Visa wants to intermediate Bitcoin.
Speaking on Fortune’s Leadership Next podcast on March 16, Visa CEO Al Kelly said the payment processing giant intends to bring Bitcoin onto the Visa network, making it easy for customers to spend and buy with their cryptocurrency.
“We’re trying to do two things,” Kelly said. “One is to enable the purchase of bitcoin on Visa credentials.”
The second, he added, is “working with bitcoin wallets to allow the bitcoin to be translated into a fiat currency” that can be immediately “used at any of the 70 million places around the world where Visa is accepted.”
The company’s goal, said Kelly, is to preserve its intermediary role as digital assets see mainstream adoption.
Which is about 180 degrees away from what Satoshi Nakamoto’s goal was for Bitcoin, which is intended to disintermediate the existing financial system.
The very first sentence of the Bitcoin whitepaper describes it as “[a] purely peer-to-peer version of electronic cash would allow online payments to be sent directly from one party to another without going through a financial institution.”
Cuy Sheffield, the financial giant’s head of crypto, said roughly the same thing as Kelly back in December when the financial giant partnered with Circle to make it possible for Visa card-issuers—mainly banks—to integrate the USD Coin stablecoin onto their card offerings so that cardholders and merchants can send and receive payments in USDC.
Visa, Sheffield said at the time, continues “to think of Visa as a network of networks.” He added:
“Blockchain networks and stablecoins, like USDC, are just additional networks. So we think that there’s a significant value that Visa can provide to our clients, enabling them to access them and enabling them to spend at our merchants.”
In the podcast, Kelly said that along with Bitcoin, Visa would focus on stablecoins, saying that he believes there is “a strong potential for those to become a new payment vehicle.”
Stablecoins, he continued, “are currencies that are fiat-backed, but we’re allowing this translation, if you will, into a fiat currency and in a wallet where there’s a Visa card.”
Which means that to the customer, a stablecoin- or Bitcoin-capable Visa card can be used to pay for goods and services with stablecoins or crypto. But the merchant will only see a fiat payment.
To make this happen Kelly said Visa has partnered with about 35 cryptocurrency companies.
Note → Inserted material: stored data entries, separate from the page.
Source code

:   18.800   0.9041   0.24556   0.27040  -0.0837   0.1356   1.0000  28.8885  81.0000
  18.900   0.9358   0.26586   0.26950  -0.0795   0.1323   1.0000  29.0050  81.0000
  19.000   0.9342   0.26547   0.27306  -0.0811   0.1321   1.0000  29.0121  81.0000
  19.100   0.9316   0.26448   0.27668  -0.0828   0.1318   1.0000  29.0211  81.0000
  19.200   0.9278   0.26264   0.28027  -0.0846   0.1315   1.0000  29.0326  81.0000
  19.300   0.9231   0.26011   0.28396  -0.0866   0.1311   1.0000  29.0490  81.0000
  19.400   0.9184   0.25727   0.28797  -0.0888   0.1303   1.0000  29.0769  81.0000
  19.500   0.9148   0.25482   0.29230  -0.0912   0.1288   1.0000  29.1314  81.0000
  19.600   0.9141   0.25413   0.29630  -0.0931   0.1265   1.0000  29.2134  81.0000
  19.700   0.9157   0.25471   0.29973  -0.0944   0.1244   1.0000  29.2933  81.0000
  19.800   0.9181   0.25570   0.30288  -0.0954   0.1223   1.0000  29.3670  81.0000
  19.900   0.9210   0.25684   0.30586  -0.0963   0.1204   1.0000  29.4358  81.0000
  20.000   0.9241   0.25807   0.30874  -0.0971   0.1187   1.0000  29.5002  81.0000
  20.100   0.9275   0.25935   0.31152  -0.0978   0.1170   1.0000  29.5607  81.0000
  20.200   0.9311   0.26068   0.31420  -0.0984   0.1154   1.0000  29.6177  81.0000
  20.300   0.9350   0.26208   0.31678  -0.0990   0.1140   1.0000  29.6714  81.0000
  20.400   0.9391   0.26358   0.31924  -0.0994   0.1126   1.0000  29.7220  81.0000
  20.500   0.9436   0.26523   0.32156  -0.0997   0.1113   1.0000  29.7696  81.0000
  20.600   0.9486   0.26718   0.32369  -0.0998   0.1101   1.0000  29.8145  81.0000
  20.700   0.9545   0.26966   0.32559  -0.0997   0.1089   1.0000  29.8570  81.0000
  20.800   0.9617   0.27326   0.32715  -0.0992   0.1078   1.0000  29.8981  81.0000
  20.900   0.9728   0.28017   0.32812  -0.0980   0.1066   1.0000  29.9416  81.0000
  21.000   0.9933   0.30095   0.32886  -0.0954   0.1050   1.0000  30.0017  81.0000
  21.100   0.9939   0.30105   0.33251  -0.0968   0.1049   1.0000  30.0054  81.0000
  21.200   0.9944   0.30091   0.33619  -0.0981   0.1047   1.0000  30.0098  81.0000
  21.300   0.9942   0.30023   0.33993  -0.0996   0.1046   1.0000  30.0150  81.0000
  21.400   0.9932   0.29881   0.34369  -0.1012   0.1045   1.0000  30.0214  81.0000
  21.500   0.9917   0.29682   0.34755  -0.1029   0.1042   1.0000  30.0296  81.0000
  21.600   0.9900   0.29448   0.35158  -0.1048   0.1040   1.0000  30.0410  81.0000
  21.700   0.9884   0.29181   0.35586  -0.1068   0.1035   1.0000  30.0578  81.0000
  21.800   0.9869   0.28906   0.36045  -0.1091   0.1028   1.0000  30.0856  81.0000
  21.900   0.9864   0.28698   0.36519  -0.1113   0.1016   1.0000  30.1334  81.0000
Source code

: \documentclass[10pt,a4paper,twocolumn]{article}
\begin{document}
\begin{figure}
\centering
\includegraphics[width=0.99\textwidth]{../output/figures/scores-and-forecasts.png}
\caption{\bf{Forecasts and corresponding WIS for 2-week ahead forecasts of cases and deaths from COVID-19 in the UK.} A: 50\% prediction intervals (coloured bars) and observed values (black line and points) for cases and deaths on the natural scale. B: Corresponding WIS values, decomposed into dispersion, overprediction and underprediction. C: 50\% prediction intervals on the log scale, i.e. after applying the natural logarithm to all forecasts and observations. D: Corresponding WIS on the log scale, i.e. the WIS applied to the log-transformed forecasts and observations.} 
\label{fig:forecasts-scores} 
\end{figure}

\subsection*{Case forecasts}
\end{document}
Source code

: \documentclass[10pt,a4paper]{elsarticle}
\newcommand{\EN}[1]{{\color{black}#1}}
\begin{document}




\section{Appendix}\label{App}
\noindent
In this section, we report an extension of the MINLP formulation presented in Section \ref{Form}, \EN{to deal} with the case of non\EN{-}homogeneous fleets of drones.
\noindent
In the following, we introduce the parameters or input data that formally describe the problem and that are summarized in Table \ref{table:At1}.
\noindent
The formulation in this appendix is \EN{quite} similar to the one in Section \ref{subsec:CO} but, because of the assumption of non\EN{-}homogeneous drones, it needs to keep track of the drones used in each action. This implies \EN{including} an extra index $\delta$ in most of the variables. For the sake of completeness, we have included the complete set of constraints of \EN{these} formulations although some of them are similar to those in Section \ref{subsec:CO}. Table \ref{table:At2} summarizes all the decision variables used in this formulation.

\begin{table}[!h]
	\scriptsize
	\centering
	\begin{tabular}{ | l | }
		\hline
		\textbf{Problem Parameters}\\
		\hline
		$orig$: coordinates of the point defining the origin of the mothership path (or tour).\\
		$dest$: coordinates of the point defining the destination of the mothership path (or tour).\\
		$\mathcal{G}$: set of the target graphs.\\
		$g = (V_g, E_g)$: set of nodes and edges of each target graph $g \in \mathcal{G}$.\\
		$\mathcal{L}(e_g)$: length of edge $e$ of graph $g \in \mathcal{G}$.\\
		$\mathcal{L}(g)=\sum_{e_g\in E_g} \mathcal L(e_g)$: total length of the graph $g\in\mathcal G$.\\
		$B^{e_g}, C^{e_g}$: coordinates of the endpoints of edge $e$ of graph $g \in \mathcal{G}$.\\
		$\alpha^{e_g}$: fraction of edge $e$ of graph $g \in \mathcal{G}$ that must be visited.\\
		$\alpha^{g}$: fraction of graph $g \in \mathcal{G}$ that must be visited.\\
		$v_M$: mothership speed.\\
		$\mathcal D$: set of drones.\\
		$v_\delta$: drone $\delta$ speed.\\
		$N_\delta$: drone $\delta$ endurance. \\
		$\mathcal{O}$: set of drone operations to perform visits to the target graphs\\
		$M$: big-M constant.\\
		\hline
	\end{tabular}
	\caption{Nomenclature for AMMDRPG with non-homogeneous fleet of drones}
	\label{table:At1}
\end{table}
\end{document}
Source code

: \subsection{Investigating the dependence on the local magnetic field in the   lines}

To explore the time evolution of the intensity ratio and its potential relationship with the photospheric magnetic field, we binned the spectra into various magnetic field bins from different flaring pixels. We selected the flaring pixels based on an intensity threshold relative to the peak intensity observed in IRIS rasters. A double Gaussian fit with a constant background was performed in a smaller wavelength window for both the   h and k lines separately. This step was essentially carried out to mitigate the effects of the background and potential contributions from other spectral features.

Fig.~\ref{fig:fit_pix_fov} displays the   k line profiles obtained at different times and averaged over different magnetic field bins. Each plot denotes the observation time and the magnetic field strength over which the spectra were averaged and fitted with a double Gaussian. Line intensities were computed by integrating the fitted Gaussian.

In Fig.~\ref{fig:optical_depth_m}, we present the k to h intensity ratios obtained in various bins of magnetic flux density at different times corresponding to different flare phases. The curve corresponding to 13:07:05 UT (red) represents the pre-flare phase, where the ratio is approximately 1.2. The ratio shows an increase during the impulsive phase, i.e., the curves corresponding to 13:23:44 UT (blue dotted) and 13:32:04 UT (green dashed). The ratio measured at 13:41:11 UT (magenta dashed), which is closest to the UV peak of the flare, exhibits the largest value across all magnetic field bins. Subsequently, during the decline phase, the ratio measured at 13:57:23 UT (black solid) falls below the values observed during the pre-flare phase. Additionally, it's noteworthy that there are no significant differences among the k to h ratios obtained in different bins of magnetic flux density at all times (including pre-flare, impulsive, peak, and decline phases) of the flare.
On the flip side, in February, Visa partnered with First Boulevard, an online bank focused on financial empowerment in the Black community, to test a Visa-built API that would offer customers the ability to buy, hold, and trade digital assets from within the bank’s own website or app.
Mastercard does crypto too
Visa’s announcement comes about a month after Mastercard revealed plans to support some cryptocurrencies directly on its network—paving the way for consumer-to-merchant transactions using digital assets.
To a certain extent, Mastercard had no alternative but to act, saidRaj Dhamodharan, the company’s executive vice president of blockchain and digital asset products. He said:
“Whatever your opinions on cryptocurrencies—from a dyed-in-wool fanatic to utter skeptic— the fact remains that these digital assets are becoming a more important part of the payments world.”
Mastercard acknowledged that the rollout of support for cryptocurrencies will involve a substantial amount of work, not least because of concerns over regulatory compliance and consumer protection.